The spirited and noisy action was the latest in a series of demonstrations organized by the Coalition for Free Negotiations over the past few months. Quebec’s two main union federations, the Quebec Federation of Labor (FTQ) and Confederation of National Trade Unions (CSN), as well as the municipal unions, Espace 50+, an organization of some 50,000 retirees, and other groups make up the coalition.
Montreal authorities filed criminal charges against 41 members of the firefighters’ union after several hundred angry workers protested inside Montreal City Hall Aug. 18, bringing a city council meeting to a halt.
Street cleaners, road repair crews, electrical underground superstructure workers, garbage pickup workers, firefighters, office workers and others, along with retirees, participated in the action.
“We negotiated our pensions freely, but they are trying to cut the benefits that we won,” Montreal city office worker Andrée Laurin said. “Our pensions are deferred wages. They belong to us. If there is a deficit, then the city should pay, not us.”
Bill 3, the proposed law, targets 172 union contracts, unilaterally changing their pension coverage. The government claims workers should have to pay for a $3.9 billion deficit in the pension fund.
Jonathan Remillard, a municipal worker in Sept-Iles in Quebec’s north, traveled 12 hours with 40 other workers in school buses to make his voice heard. “We are here for the pensions and those who have retired,” he said.
Workers not directly affected also marched to express their solidarity. “I came to support everyone here. The same thing will happen to us. We have to show them we can fight,” said Daniel Letourneau, a letter carrier with Canada Post and a member of the Canadian Union of Postal Workers.
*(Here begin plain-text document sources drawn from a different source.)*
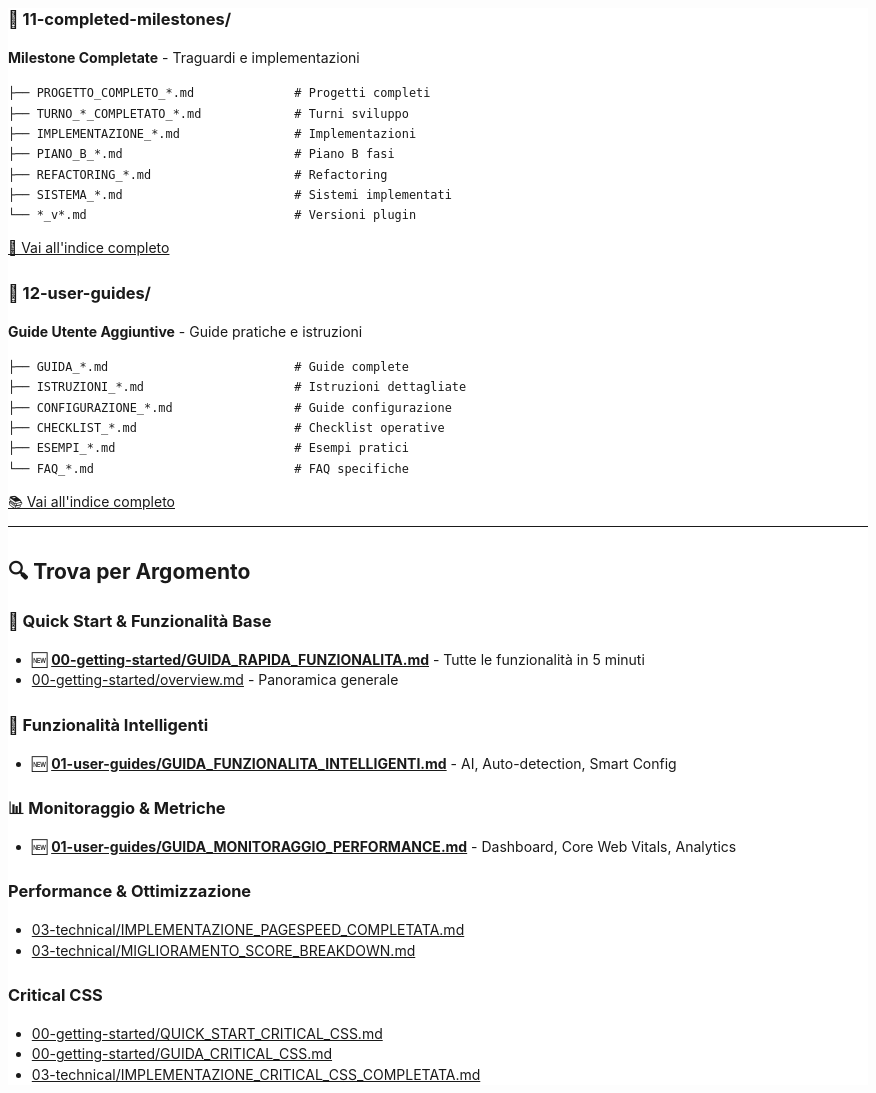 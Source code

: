 ### 📁 11-completed-milestones/
**Milestone Completate** - Traguardi e implementazioni
```
├── PROGETTO_COMPLETO_*.md              # Progetti completi
├── TURNO_*_COMPLETATO_*.md             # Turni sviluppo
├── IMPLEMENTAZIONE_*.md                # Implementazioni
├── PIANO_B_*.md                        # Piano B fasi
├── REFACTORING_*.md                    # Refactoring
├── SISTEMA_*.md                        # Sistemi implementati
└── *_v*.md                             # Versioni plugin
```
[🎉 Vai all'indice completo](11-completed-milestones/)

### 📁 12-user-guides/
**Guide Utente Aggiuntive** - Guide pratiche e istruzioni
```
├── GUIDA_*.md                          # Guide complete
├── ISTRUZIONI_*.md                     # Istruzioni dettagliate
├── CONFIGURAZIONE_*.md                 # Guide configurazione
├── CHECKLIST_*.md                      # Checklist operative
├── ESEMPI_*.md                         # Esempi pratici
└── FAQ_*.md                            # FAQ specifiche
```
[📚 Vai all'indice completo](12-user-guides/)

---

## 🔍 Trova per Argomento

### 🚀 Quick Start & Funzionalità Base
- 🆕 **[00-getting-started/GUIDA_RAPIDA_FUNZIONALITA.md](00-getting-started/GUIDA_RAPIDA_FUNZIONALITA.md)** - Tutte le funzionalità in 5 minuti
- [00-getting-started/overview.md](00-getting-started/overview.md) - Panoramica generale

### 🧠 Funzionalità Intelligenti
- 🆕 **[01-user-guides/GUIDA_FUNZIONALITA_INTELLIGENTI.md](01-user-guides/GUIDA_FUNZIONALITA_INTELLIGENTI.md)** - AI, Auto-detection, Smart Config

### 📊 Monitoraggio & Metriche
- 🆕 **[01-user-guides/GUIDA_MONITORAGGIO_PERFORMANCE.md](01-user-guides/GUIDA_MONITORAGGIO_PERFORMANCE.md)** - Dashboard, Core Web Vitals, Analytics

### Performance & Ottimizzazione
- [03-technical/IMPLEMENTAZIONE_PAGESPEED_COMPLETATA.md](03-technical/IMPLEMENTAZIONE_PAGESPEED_COMPLETATA.md)
- [03-technical/MIGLIORAMENTO_SCORE_BREAKDOWN.md](03-technical/MIGLIORAMENTO_SCORE_BREAKDOWN.md)

### Critical CSS
- [00-getting-started/QUICK_START_CRITICAL_CSS.md](00-getting-started/QUICK_START_CRITICAL_CSS.md)
- [00-getting-started/GUIDA_CRITICAL_CSS.md](00-getting-started/GUIDA_CRITICAL_CSS.md)
- [03-technical/IMPLEMENTAZIONE_CRITICAL_CSS_COMPLETATA.md](03-technical/IMPLEMENTAZIONE_CRITICAL_CSS_COMPLETATA.md)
Marching in the contingent of the International Association of Machinists, David Plourde, Local 1660 recording secretary, said, “We will be next. They negotiated in good faith and won what they have. We have to support them.”
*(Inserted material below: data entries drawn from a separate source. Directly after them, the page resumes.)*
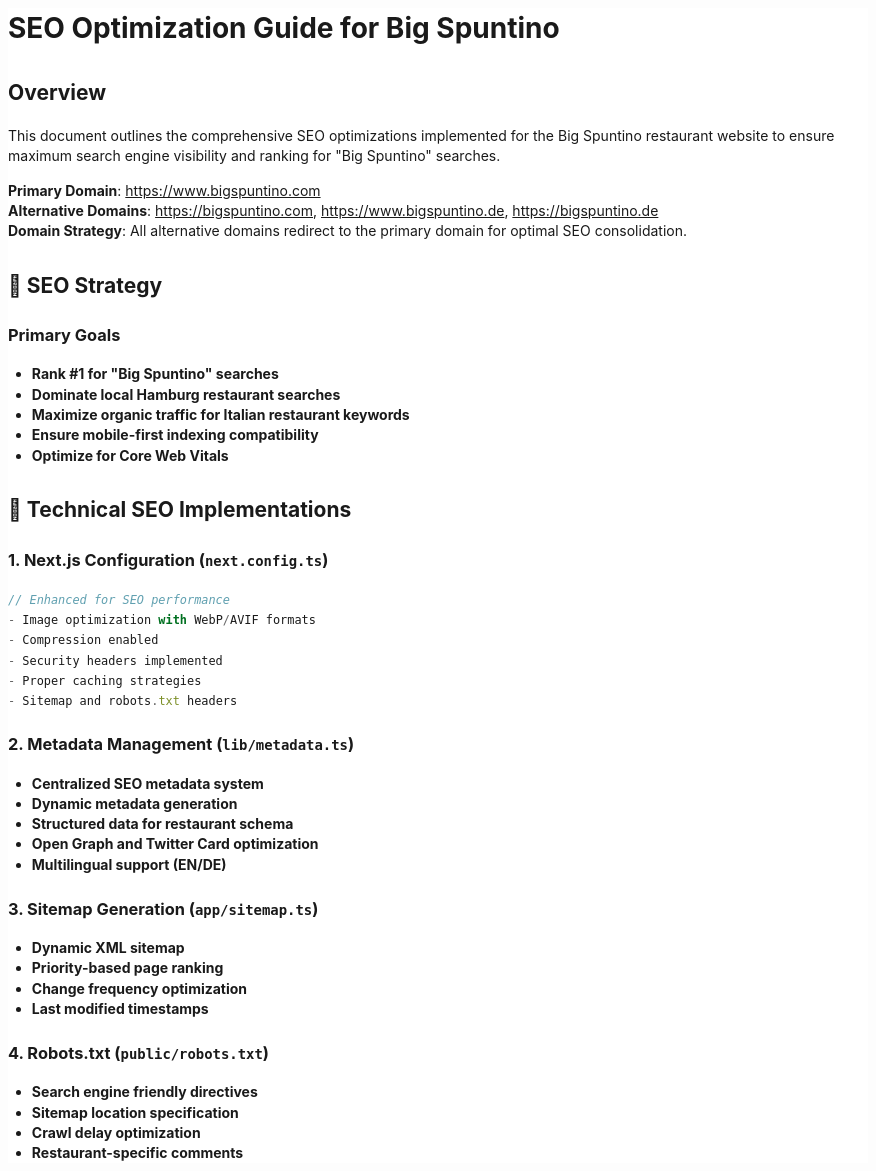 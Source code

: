 # SEO Optimization Guide for Big Spuntino

## Overview
This document outlines the comprehensive SEO optimizations implemented for the Big Spuntino restaurant website to ensure maximum search engine visibility and ranking for "Big Spuntino" searches.

**Primary Domain**: https://www.bigspuntino.com  
**Alternative Domains**: https://bigspuntino.com, https://www.bigspuntino.de, https://bigspuntino.de  
**Domain Strategy**: All alternative domains redirect to the primary domain for optimal SEO consolidation.

## 🎯 SEO Strategy

### Primary Goals
- **Rank #1 for "Big Spuntino" searches**
- **Dominate local Hamburg restaurant searches**
- **Maximize organic traffic for Italian restaurant keywords**
- **Ensure mobile-first indexing compatibility**
- **Optimize for Core Web Vitals**

## 🔧 Technical SEO Implementations

### 1. Next.js Configuration (`next.config.ts`)
```typescript
// Enhanced for SEO performance
- Image optimization with WebP/AVIF formats
- Compression enabled
- Security headers implemented
- Proper caching strategies
- Sitemap and robots.txt headers
```

### 2. Metadata Management (`lib/metadata.ts`)
- **Centralized SEO metadata system**
- **Dynamic metadata generation**
- **Structured data for restaurant schema**
- **Open Graph and Twitter Card optimization**
- **Multilingual support (EN/DE)**

### 3. Sitemap Generation (`app/sitemap.ts`)
- **Dynamic XML sitemap**
- **Priority-based page ranking**
- **Change frequency optimization**
- **Last modified timestamps**

### 4. Robots.txt (`public/robots.txt`)
- **Search engine friendly directives**
- **Sitemap location specification**
- **Crawl delay optimization**
- **Restaurant-specific comments**
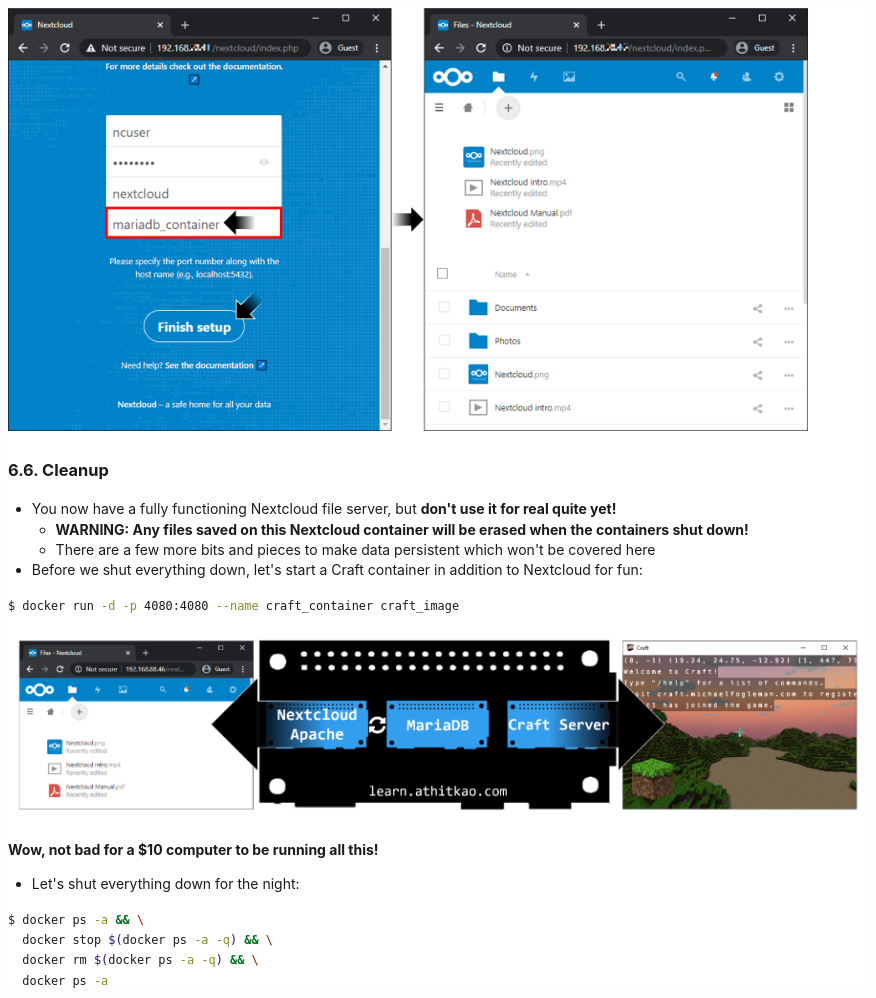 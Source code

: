 [![.img/step06e.png](.img/step06e.png)](#nolink)

### 6.6. Cleanup

* You now have a fully functioning Nextcloud file server, but **don't use it for real quite yet!**
   * **WARNING: Any files saved on this Nextcloud container will be erased when the containers shut down!**
   * There are a few more bits and pieces to make data persistent which won't be covered here
* Before we shut everything down, let's start a Craft container in addition to Nextcloud for fun:

```bash
$ docker run -d -p 4080:4080 --name craft_container craft_image
```
[![.img/step06g.png](.img/step06g.png)](#nolink)

**Wow, not bad for a $10 computer to be running all this!**

* Let's shut everything down for the night:

```bash
$ docker ps -a && \
  docker stop $(docker ps -a -q) && \
  docker rm $(docker ps -a -q) && \
  docker ps -a
```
The flags of Unifor, the largest private sector union in Canada, which was formed in 2013 out of the merger of the Canadian Auto Workers union and the Communications, Energy and Paperworkers Union of Canada, were also prominent along the route of the march.
“Never will we allow you to trample on our pension rights,” Daniel Boyer, president of the Quebec Federation of Labor, told the crowd, speaking from a flatbed truck at the end of the march in front of the Montreal office of Quebec Liberal Premier Philippe Couillard. “Quebec should be concerned about the vast majority of the population which has no defined pension benefits instead of attacking workers and retirees.”
Couillard insists he will push the pension cuts through, no matter what the unions do.
“It’s not just about pensions. It’s about working conditions, full time jobs being replaced by part-time jobs, working more for less, less job security,” Marc-André Bernier, an electromechanical worker for the Montreal subway system, told the Militant. “The common front the unions showed here today is a good first step.”